* **PROBLEM TO WORK ON**
Show, from the records below, all lines that contain the word "ejemplo".

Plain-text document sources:
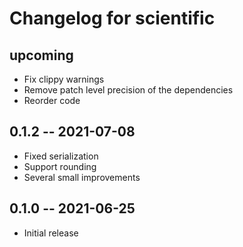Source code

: # Changelog for scientific

## upcoming

* Fix clippy warnings
* Remove patch level precision of the dependencies
* Reorder code

## 0.1.2 -- 2021-07-08

* Fixed serialization
* Support rounding
* Several small improvements

## 0.1.0 -- 2021-06-25

* Initial release
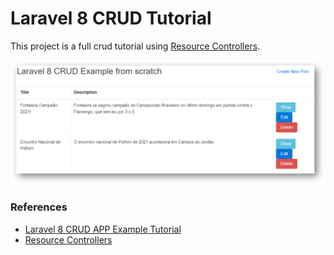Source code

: # Laravel 8 CRUD Tutorial

This project is a full crud tutorial using [Resource Controllers](https://laravel.com/docs/8.x/controllers#resource-controllers). 


![kjdfdf](public/img/laravel-index-page.png)


### References
* [Laravel 8 CRUD APP Example Tutorial](https://codingdriver.com/laravel-8-crud-app-example-tutorial.html)
* [Resource Controllers](https://laravel.com/docs/8.x/controllers#resource-controllers)

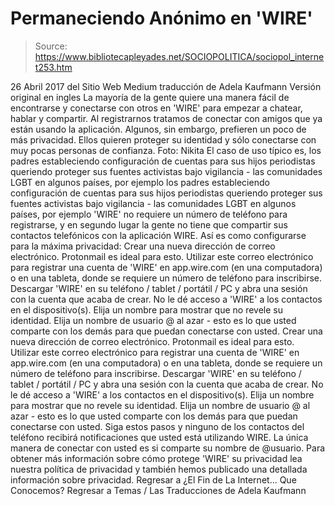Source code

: # Permaneciendo Anónimo en 'WIRE'

> Source: https://www.bibliotecapleyades.net/SOCIOPOLITICA/sociopol_internet253.htm

26 Abril 2017
del Sitio Web Medium
traducción de Adela Kaufmann Versión original en ingles
La mayoría de la gente quiere una manera fácil de encontrarse y conectarse con otros en 'WIRE' para empezar a chatear, hablar y compartir. Al registrarnos tratamos de conectar con amigos que ya están usando la aplicación. Algunos, sin embargo, prefieren un poco de más privacidad. Ellos quieren proteger su identidad y sólo conectarse con muy pocas personas de confianza.
Foto: Nikita
El caso de uso típico es,
los padres estableciendo configuración de cuentas para sus hijos periodistas queriendo proteger sus fuentes activistas bajo vigilancia - las comunidades LGBT en algunos países, por ejemplo
los padres estableciendo configuración de cuentas para sus hijos
periodistas queriendo proteger sus fuentes
activistas bajo vigilancia - las comunidades LGBT en algunos países, por ejemplo
'WIRE' no requiere un número de teléfono para registrarse, y en segundo lugar la gente no tiene que compartir sus contactos telefónicos con la aplicación WIRE. Así es como configurarse para la máxima privacidad:
Crear una nueva dirección de correo electrónico. Protonmail es ideal para esto. Utilizar este correo electrónico para registrar una cuenta de 'WIRE' en app.wire.com (en una computadora) o en una tableta, donde se requiere un número de teléfono para inscribirse. Descargar 'WIRE' en su teléfono / tablet / portátil / PC y abra una sesión con la cuenta que acaba de crear. No le dé acceso a 'WIRE' a los contactos en el dispositivo(s). Elija un nombre para mostrar que no revele su identidad. Elija un nombre de usuario @ al azar - esto es lo que usted comparte con los demás para que puedan conectarse con usted.
Crear una nueva dirección de correo electrónico. Protonmail es ideal para esto.
Utilizar este correo electrónico para registrar una cuenta de 'WIRE' en app.wire.com (en una computadora) o en una tableta, donde se requiere un número de teléfono para inscribirse.
Descargar 'WIRE' en su teléfono / tablet / portátil / PC y abra una sesión con la cuenta que acaba de crear.
No le dé acceso a 'WIRE' a los contactos en el dispositivo(s).
Elija un nombre para mostrar que no revele su identidad.
Elija un nombre de usuario @ al azar - esto es lo que usted comparte con los demás para que puedan conectarse con usted.
Siga estos pasos y ninguno de los contactos del teléfono recibirá notificaciones que usted está utilizando WIRE. La única manera de conectar con usted es si comparte su nombre de @usuario. Para obtener más información sobre cómo protege 'WIRE' su privacidad lea nuestra política de privacidad y también hemos publicado una detallada información sobre privacidad.
Regresar a ¿El Fin de La Internet... Que Conocemos?
Regresar a Temas / Las Traducciones de Adela Kaufmann

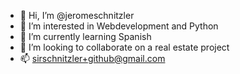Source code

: - 👋 Hi, I’m @jeromeschnitzler
- 👀 I’m interested in Webdevelopment and Python
- 🌱 I’m currently learning Spanish
- 💞️ I’m looking to collaborate on a real estate project
- 📫 sirschnitzler+github@gmail.com

<!---
jeromeschnitzler/jeromeschnitzler is a ✨ special ✨ repository because its `README.md` (this file) appears on your GitHub profile.
You can click the Preview link to take a look at your changes.
--->
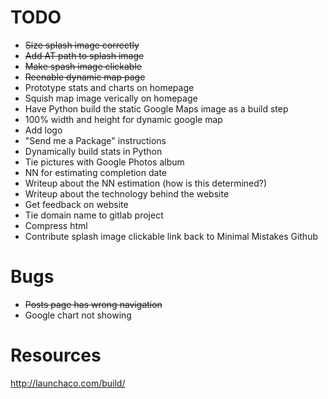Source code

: # TODO
* ~~Size splash image correctly~~
* ~~Add AT path to splash image~~
* ~~Make spash image clickable~~
* ~~Reenable dynamic map page~~
* Prototype stats and charts on homepage
* Squish map image verically on homepage
* Have Python build the static Google Maps image as a build step
* 100% width and height for dynamic google map
* Add logo
* "Send me a Package" instructions
* Dynamically build stats in Python
* Tie pictures with Google Photos album
* NN for estimating completion date
* Writeup about the NN estimation (how is this determined?)
* Writeup about the technology behind the website
* Get feedback on website
* Tie domain name to gitlab project
* Compress html
* Contribute splash image clickable link back to Minimal Mistakes Github


# Bugs
* ~~Posts page has wrong navigation~~
* Google chart not showing


# Resources
http://launchaco.com/build/
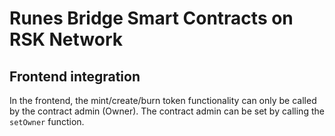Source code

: # Runes Bridge Smart Contracts on RSK Network

## Frontend integration

In the frontend, the mint/create/burn token functionality can only be called by the contract admin (Owner). The contract admin can be set by calling the `setOwner` function.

* **SOLUTION TO THIS PROBLEM**
los padres estableciendo configuración de cuentas para sus hijos periodistas queriendo proteger sus fuentes activistas bajo vigilancia - las comunidades LGBT en algunos países, por ejemplo
activistas bajo vigilancia - las comunidades LGBT en algunos países, por ejemplo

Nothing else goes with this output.